Work to be completed - Find and copy each line in the material below where the string "true" occurs.

Working data -
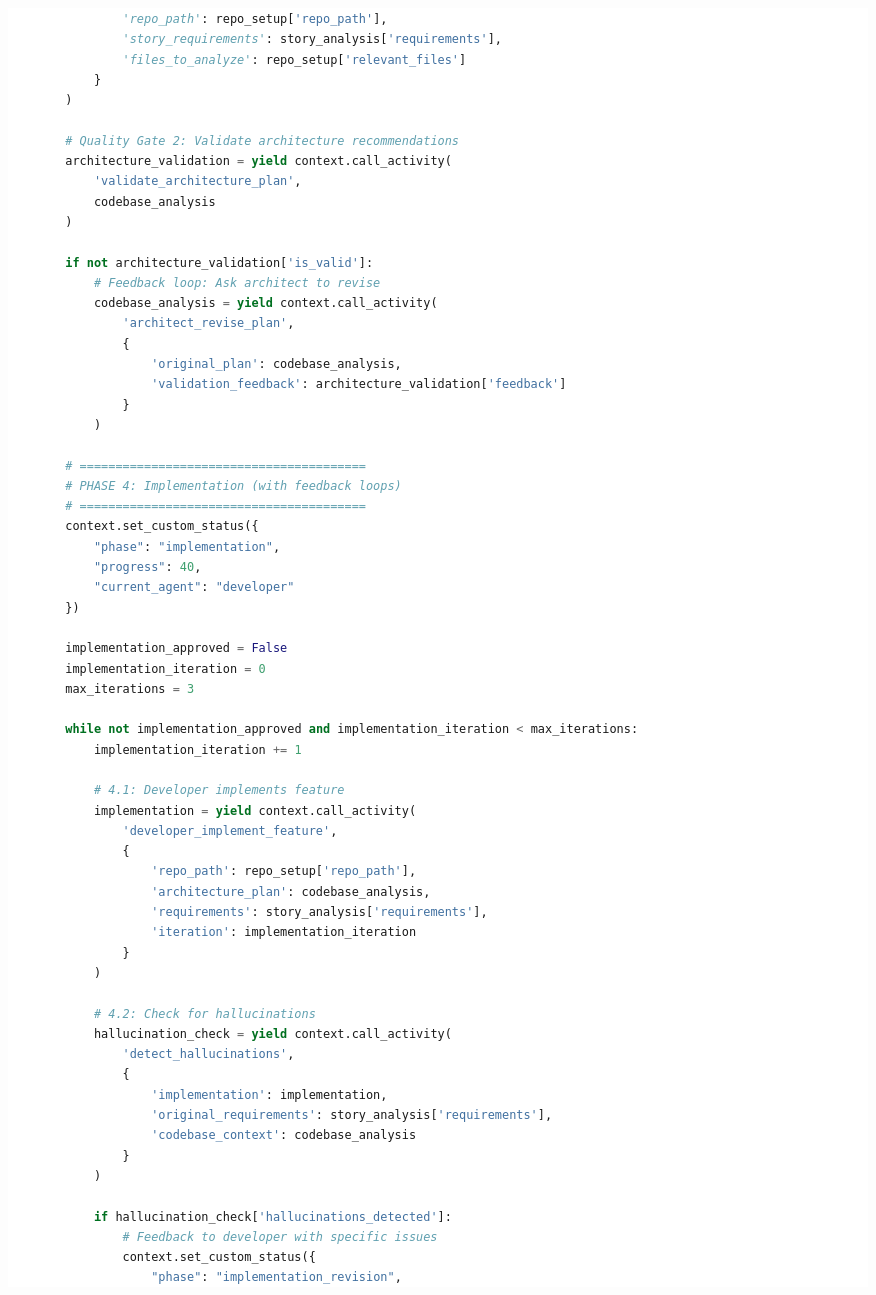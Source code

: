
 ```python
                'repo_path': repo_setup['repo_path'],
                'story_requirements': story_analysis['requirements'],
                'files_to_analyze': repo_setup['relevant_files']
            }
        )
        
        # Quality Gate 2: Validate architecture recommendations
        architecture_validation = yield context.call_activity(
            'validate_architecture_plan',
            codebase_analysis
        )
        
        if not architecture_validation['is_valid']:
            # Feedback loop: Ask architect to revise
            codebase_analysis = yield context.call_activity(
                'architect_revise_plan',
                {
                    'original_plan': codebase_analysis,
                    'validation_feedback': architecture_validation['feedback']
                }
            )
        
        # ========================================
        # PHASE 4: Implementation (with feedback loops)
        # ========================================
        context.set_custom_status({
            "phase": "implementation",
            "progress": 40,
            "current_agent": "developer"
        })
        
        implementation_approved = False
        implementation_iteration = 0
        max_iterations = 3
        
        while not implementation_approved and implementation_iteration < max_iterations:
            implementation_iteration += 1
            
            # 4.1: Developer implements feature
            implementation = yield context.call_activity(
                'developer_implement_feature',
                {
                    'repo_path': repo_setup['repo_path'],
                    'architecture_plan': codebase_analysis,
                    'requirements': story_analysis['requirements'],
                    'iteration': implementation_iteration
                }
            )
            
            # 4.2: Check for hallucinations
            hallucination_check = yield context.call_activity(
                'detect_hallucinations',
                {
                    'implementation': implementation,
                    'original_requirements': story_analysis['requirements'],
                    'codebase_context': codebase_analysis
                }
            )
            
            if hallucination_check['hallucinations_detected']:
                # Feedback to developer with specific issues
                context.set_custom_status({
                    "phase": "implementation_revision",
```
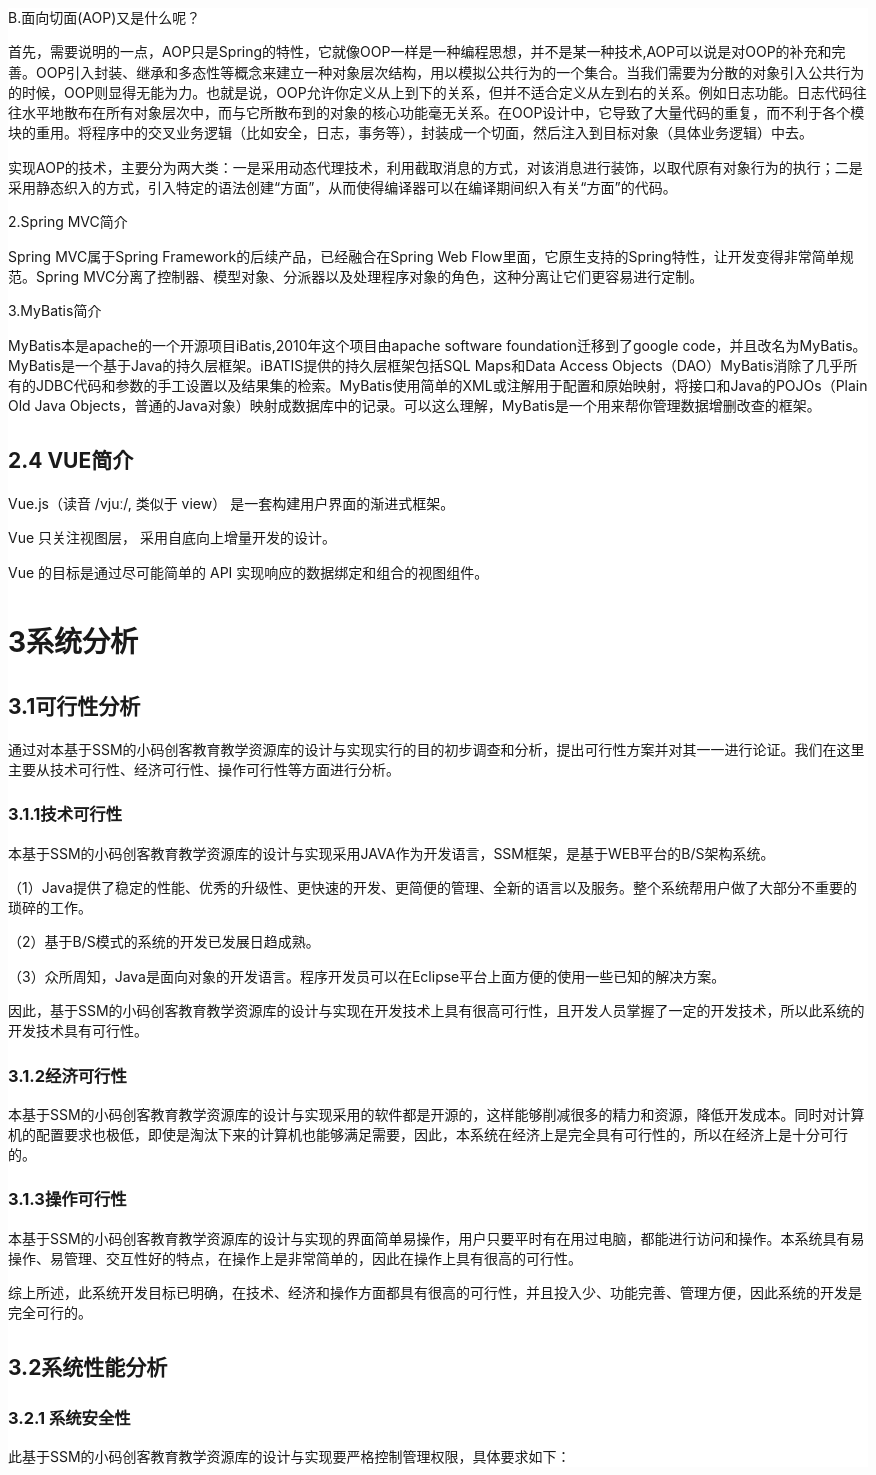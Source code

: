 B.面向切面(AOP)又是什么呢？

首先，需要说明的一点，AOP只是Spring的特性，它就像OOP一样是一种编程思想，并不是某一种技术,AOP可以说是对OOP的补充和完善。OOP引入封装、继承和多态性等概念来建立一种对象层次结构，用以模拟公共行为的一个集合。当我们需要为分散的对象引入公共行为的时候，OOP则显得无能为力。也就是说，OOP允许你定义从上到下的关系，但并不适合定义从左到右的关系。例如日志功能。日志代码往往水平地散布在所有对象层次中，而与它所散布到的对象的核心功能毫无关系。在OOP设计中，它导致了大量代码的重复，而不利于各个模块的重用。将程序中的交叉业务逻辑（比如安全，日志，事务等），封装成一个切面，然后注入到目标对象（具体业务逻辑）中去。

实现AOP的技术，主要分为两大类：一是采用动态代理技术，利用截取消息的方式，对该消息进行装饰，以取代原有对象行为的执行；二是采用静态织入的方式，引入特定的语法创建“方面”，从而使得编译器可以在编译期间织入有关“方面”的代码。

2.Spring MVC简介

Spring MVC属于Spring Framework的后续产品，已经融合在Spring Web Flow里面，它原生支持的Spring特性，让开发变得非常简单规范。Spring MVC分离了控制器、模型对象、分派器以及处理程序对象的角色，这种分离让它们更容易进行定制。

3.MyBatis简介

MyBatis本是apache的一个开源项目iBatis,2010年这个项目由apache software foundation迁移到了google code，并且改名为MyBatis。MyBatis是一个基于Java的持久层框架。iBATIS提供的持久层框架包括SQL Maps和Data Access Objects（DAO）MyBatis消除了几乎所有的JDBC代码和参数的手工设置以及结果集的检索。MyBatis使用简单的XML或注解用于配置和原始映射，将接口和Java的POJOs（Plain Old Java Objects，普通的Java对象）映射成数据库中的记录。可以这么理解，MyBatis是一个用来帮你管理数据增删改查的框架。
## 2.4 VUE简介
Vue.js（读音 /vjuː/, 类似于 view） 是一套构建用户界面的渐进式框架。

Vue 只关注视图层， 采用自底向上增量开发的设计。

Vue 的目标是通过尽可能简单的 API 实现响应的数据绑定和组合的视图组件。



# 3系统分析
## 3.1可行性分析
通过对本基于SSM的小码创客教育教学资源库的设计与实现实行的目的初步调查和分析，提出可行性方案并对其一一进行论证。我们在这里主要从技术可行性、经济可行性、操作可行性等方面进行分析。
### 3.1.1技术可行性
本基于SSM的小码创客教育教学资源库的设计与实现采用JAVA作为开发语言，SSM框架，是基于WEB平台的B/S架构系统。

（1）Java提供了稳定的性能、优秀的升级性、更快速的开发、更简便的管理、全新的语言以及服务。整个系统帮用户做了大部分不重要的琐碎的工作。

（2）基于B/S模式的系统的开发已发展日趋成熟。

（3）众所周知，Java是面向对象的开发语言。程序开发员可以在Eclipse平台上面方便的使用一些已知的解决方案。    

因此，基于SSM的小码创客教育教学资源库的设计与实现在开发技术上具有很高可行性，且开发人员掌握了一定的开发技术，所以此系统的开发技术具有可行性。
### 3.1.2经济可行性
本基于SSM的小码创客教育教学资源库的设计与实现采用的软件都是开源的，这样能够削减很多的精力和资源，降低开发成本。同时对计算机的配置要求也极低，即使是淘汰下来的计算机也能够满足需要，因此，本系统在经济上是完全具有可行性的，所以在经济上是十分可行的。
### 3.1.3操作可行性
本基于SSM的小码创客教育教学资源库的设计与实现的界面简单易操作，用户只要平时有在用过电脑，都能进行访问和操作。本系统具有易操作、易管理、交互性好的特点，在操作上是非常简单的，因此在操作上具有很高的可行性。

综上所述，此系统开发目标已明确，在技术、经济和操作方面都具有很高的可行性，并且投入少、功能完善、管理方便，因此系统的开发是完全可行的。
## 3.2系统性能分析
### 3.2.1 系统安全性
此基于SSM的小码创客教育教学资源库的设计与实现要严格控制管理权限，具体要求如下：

---

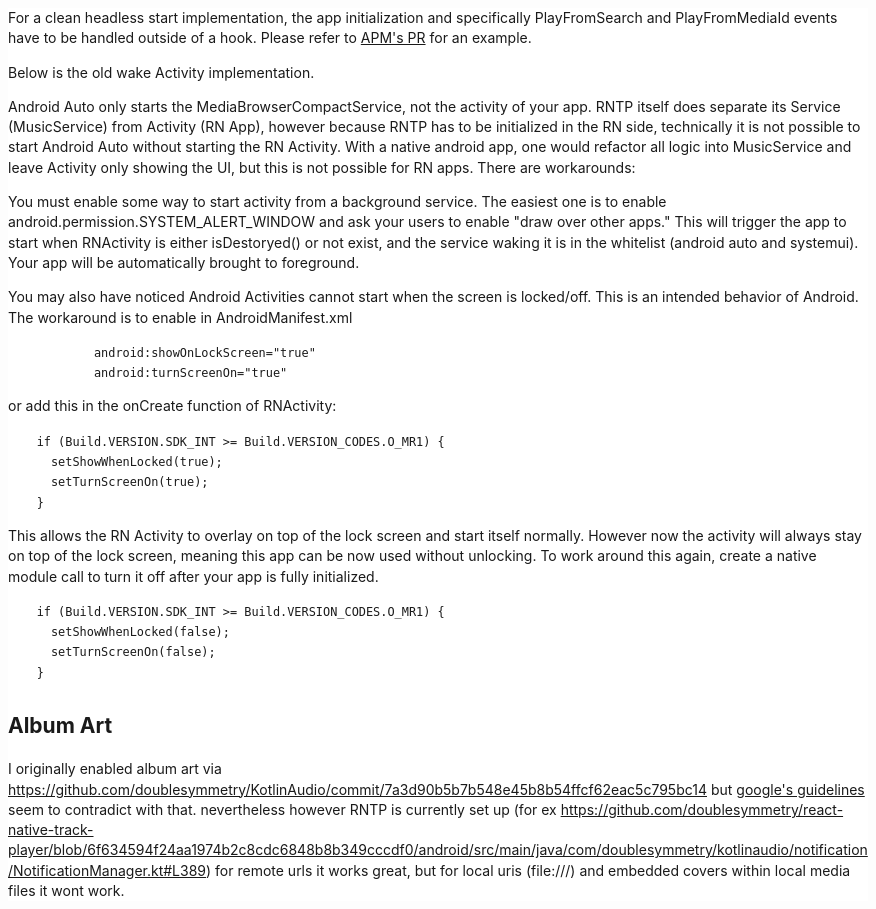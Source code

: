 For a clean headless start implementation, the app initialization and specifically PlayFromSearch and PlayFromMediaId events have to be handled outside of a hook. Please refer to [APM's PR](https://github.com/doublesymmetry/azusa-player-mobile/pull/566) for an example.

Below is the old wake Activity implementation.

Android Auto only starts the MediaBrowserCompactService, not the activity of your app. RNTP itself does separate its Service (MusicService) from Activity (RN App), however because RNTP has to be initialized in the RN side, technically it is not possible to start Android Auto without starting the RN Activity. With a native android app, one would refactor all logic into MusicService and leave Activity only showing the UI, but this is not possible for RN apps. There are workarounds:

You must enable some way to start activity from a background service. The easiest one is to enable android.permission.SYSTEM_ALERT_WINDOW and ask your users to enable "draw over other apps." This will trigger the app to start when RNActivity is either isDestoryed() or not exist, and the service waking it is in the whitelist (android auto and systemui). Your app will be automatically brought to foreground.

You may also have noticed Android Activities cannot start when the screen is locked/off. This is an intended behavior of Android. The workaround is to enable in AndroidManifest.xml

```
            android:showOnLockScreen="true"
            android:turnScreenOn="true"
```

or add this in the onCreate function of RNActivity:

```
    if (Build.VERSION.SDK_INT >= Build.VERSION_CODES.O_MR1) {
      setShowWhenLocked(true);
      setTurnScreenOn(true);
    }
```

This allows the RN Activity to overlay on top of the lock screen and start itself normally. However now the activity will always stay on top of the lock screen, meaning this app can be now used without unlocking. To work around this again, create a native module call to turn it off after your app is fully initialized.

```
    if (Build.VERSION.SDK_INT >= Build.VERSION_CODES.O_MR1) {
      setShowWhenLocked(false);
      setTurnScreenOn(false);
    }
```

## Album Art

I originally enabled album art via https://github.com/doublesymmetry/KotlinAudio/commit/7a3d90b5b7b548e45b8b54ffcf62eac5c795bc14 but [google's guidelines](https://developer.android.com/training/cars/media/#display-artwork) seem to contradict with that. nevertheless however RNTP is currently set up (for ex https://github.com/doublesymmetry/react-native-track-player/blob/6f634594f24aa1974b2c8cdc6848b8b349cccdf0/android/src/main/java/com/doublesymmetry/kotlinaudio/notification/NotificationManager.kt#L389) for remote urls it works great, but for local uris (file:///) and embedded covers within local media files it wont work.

Answer box -
            android:showOnLockScreen="true"
            android:turnScreenOn="true"
      setShowWhenLocked(true);
      setTurnScreenOn(true);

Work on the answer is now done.